→ WORK REQUEST: Below is a listing from which only part is wanted; return exactly the lines from the one with "cause transitions in" up to and including the one with "can be expressed".

→ RECORDS PROVIDED:
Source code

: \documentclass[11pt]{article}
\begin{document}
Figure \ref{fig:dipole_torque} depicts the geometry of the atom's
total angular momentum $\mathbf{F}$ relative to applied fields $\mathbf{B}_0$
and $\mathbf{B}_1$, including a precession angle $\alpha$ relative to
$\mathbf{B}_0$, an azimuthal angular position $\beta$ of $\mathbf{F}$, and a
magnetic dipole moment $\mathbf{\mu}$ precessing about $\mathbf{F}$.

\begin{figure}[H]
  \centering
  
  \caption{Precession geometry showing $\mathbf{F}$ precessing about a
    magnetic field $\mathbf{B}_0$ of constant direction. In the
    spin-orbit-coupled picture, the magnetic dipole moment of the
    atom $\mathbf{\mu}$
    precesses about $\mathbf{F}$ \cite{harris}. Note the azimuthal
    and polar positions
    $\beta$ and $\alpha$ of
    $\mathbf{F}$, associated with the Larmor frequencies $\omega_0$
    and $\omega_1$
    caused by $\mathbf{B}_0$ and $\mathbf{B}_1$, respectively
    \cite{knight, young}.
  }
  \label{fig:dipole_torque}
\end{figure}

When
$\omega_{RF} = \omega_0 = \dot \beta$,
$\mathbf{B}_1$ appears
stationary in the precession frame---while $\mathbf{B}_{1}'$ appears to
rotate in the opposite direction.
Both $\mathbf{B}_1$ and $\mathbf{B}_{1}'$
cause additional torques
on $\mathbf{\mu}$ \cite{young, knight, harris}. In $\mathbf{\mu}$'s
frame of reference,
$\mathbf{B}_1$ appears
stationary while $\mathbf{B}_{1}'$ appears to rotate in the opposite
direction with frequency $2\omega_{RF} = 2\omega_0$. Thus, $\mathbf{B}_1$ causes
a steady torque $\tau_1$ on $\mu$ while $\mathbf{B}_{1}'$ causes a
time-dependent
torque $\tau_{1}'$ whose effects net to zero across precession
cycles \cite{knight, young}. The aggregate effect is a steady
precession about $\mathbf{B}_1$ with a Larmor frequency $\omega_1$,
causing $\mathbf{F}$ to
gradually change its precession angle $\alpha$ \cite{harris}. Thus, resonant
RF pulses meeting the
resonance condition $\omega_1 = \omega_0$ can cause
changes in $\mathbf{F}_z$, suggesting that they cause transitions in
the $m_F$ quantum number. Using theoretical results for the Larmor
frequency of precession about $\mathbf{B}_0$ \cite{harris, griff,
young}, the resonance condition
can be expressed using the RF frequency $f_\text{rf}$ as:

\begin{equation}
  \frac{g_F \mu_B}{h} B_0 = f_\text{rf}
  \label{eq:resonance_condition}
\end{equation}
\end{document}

---

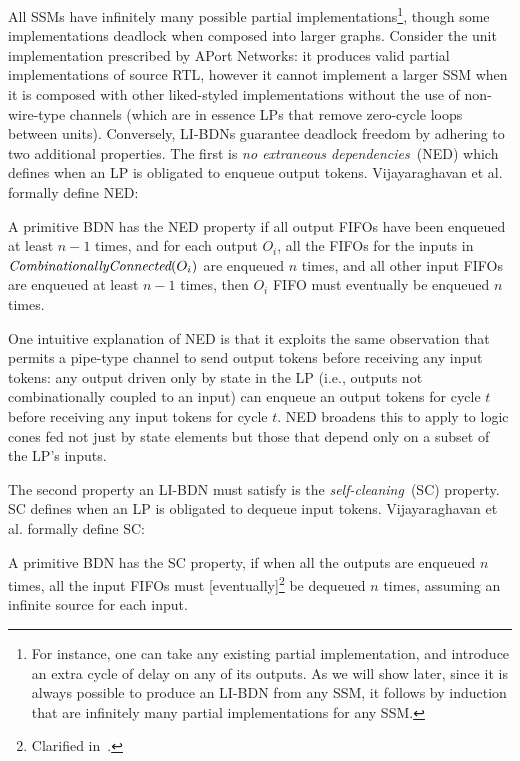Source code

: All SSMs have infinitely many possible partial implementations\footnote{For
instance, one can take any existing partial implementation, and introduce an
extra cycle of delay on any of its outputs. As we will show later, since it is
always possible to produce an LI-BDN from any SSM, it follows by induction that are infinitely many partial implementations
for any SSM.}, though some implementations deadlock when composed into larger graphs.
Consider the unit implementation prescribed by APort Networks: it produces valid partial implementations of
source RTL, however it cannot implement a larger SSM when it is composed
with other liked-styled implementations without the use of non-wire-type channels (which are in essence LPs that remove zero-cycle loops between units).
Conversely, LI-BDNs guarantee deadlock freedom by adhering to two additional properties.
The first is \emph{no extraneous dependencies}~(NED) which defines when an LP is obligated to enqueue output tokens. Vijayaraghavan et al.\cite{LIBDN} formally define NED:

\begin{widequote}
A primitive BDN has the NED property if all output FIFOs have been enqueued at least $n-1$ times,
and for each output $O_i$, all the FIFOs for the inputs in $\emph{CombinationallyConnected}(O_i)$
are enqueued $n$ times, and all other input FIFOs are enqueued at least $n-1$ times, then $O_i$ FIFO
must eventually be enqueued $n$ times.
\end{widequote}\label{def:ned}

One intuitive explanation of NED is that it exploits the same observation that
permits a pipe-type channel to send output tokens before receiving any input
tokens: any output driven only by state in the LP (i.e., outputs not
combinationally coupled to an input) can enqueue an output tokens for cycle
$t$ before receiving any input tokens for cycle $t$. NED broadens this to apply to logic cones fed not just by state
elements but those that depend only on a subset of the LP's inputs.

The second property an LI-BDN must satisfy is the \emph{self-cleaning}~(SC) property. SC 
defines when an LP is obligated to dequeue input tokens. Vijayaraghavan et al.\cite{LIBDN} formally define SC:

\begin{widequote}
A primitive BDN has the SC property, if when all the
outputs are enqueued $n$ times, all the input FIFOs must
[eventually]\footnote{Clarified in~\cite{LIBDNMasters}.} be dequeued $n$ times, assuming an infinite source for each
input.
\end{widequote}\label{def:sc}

---

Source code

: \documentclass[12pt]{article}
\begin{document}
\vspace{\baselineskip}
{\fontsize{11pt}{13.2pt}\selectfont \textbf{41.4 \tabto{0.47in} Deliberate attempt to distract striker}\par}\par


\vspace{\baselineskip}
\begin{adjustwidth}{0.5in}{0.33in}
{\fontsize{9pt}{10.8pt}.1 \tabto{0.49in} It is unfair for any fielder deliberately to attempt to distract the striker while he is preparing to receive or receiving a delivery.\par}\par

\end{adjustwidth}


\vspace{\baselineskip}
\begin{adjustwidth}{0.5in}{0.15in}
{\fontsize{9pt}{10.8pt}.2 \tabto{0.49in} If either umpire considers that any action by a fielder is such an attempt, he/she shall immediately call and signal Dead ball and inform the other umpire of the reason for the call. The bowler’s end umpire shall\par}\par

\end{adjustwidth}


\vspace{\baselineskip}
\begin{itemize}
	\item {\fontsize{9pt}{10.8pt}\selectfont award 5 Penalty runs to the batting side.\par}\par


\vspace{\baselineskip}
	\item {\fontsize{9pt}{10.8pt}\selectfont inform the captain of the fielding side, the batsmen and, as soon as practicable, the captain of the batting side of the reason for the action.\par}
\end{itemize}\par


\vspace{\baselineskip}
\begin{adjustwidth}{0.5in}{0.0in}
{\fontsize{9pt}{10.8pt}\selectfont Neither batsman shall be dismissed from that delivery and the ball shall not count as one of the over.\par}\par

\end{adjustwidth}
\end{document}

→ YOUR SOLUTION:
changes in $\mathbf{F}_z$, suggesting that they cause transitions in
the $m_F$ quantum number. Using theoretical results for the Larmor
frequency of precession about $\mathbf{B}_0$ \cite{harris, griff,
young}, the resonance condition
can be expressed using the RF frequency $f_\text{rf}$ as:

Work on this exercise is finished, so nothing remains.